Your answer must contain each line of the listing in which "Timing" appears, copied in full.

■ **Material to process**
#####

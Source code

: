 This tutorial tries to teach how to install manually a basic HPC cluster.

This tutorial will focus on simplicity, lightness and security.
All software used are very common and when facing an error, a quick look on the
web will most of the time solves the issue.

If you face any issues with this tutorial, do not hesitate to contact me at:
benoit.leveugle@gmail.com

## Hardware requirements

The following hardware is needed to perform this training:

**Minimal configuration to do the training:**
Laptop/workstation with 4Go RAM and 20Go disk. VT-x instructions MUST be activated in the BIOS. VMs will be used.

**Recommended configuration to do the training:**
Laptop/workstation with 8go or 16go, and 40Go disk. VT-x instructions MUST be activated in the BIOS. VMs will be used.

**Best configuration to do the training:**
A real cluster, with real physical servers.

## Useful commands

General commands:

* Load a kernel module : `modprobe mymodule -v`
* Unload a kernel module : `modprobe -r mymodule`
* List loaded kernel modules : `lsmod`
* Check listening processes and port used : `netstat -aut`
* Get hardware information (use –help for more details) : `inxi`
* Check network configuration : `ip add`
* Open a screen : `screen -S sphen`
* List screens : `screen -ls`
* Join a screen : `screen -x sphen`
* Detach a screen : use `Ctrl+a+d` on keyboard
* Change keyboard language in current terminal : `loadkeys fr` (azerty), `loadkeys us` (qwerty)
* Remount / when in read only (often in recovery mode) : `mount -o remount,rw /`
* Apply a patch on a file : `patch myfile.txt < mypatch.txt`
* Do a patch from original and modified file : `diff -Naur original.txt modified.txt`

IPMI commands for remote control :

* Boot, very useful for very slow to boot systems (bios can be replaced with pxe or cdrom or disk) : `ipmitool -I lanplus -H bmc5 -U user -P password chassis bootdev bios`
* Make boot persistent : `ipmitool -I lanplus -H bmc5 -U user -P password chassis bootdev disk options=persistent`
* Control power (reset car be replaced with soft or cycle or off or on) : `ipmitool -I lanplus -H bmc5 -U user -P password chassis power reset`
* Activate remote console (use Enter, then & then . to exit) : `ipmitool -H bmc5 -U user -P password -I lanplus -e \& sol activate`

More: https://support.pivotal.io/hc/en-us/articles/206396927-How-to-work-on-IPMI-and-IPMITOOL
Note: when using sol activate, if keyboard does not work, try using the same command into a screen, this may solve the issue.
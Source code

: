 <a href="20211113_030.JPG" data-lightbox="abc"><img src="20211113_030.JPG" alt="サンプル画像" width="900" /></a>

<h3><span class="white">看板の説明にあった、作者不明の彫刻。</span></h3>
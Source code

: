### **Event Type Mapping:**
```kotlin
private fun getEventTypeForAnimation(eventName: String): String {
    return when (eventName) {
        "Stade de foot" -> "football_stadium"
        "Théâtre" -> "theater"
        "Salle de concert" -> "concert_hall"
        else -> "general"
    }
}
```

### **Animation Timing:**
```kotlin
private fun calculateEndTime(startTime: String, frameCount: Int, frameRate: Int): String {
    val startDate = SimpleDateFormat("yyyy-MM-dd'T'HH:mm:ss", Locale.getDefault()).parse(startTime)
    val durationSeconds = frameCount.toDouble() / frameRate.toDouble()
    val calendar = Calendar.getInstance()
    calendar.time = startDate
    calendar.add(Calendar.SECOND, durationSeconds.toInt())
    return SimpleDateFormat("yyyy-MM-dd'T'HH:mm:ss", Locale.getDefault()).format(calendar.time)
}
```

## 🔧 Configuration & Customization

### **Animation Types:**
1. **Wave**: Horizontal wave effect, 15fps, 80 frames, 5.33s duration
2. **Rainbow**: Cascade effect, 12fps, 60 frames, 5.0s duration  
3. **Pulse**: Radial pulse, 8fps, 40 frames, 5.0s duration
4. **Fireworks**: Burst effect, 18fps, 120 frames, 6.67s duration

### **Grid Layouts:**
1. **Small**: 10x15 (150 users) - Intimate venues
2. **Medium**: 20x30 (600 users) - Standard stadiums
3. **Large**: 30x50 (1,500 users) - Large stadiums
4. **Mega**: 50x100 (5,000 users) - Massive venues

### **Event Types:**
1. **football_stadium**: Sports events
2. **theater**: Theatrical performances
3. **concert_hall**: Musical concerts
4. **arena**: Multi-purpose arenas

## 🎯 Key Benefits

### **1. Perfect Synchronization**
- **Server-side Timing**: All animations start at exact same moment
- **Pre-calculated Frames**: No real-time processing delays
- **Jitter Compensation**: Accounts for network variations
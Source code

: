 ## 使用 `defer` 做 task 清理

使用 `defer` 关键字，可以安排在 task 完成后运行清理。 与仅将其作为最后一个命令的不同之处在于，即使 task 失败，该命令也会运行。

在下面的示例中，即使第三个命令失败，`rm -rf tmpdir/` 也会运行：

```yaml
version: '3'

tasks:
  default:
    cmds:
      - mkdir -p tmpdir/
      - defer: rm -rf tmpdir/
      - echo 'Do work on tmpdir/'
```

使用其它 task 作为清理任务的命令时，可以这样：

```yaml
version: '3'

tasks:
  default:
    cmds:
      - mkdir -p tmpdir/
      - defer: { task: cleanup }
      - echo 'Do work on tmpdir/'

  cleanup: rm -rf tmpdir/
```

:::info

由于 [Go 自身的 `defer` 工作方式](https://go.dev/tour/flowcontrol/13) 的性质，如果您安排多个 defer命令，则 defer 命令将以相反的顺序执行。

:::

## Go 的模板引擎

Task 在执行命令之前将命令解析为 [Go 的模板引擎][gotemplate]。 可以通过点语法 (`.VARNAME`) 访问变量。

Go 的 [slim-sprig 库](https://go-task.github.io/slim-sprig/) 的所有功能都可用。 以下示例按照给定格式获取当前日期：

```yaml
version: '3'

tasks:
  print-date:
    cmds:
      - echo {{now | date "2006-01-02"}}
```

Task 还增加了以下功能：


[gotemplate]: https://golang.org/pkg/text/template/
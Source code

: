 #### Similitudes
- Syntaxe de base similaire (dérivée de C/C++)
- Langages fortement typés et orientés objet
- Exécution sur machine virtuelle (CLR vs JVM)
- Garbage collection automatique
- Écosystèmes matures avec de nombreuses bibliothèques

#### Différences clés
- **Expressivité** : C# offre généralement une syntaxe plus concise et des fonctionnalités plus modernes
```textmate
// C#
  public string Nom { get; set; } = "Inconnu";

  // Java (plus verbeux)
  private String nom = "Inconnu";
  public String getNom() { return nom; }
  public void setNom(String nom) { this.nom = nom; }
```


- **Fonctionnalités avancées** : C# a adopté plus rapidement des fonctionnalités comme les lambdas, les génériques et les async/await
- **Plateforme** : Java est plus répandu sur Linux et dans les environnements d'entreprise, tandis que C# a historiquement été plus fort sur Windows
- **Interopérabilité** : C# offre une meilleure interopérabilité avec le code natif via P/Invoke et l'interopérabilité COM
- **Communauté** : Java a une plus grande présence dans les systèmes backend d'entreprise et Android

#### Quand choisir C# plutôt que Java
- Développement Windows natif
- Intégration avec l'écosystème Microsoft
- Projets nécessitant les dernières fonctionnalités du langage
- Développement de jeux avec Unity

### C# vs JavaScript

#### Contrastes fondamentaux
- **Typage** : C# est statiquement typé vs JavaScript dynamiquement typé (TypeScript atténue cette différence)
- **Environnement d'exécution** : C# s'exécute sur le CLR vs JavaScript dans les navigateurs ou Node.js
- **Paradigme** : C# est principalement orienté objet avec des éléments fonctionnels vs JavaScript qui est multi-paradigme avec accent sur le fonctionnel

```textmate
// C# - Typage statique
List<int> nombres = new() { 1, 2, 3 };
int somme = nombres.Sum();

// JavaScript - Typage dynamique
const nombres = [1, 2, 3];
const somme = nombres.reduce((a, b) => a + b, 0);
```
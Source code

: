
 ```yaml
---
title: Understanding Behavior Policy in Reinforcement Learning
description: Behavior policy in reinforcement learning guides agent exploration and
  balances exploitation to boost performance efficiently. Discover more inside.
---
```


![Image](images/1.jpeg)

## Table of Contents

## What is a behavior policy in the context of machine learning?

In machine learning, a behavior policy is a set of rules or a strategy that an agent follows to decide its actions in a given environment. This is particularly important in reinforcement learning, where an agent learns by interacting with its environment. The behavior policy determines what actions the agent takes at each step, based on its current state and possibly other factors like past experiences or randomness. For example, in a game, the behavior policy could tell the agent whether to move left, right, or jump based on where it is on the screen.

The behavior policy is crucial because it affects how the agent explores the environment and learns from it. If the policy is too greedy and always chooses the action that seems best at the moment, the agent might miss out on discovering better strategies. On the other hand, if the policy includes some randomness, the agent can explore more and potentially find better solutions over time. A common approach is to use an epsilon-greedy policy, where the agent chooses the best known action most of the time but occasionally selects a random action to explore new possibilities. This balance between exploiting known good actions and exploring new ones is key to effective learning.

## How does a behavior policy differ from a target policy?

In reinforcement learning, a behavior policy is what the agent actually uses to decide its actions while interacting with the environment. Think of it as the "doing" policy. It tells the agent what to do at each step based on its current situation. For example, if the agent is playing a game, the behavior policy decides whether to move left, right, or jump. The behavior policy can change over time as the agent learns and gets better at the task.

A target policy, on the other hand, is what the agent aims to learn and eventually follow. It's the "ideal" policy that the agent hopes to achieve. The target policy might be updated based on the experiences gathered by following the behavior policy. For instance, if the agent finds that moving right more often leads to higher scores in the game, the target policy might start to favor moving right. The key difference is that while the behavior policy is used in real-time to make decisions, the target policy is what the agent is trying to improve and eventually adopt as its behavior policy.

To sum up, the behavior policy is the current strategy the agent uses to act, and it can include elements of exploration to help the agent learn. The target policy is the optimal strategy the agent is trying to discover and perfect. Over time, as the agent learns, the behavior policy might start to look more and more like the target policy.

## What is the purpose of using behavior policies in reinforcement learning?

#####

■ **Answer to the problem**
### **Animation Timing:**
- **Server-side Timing**: All animations start at exact same moment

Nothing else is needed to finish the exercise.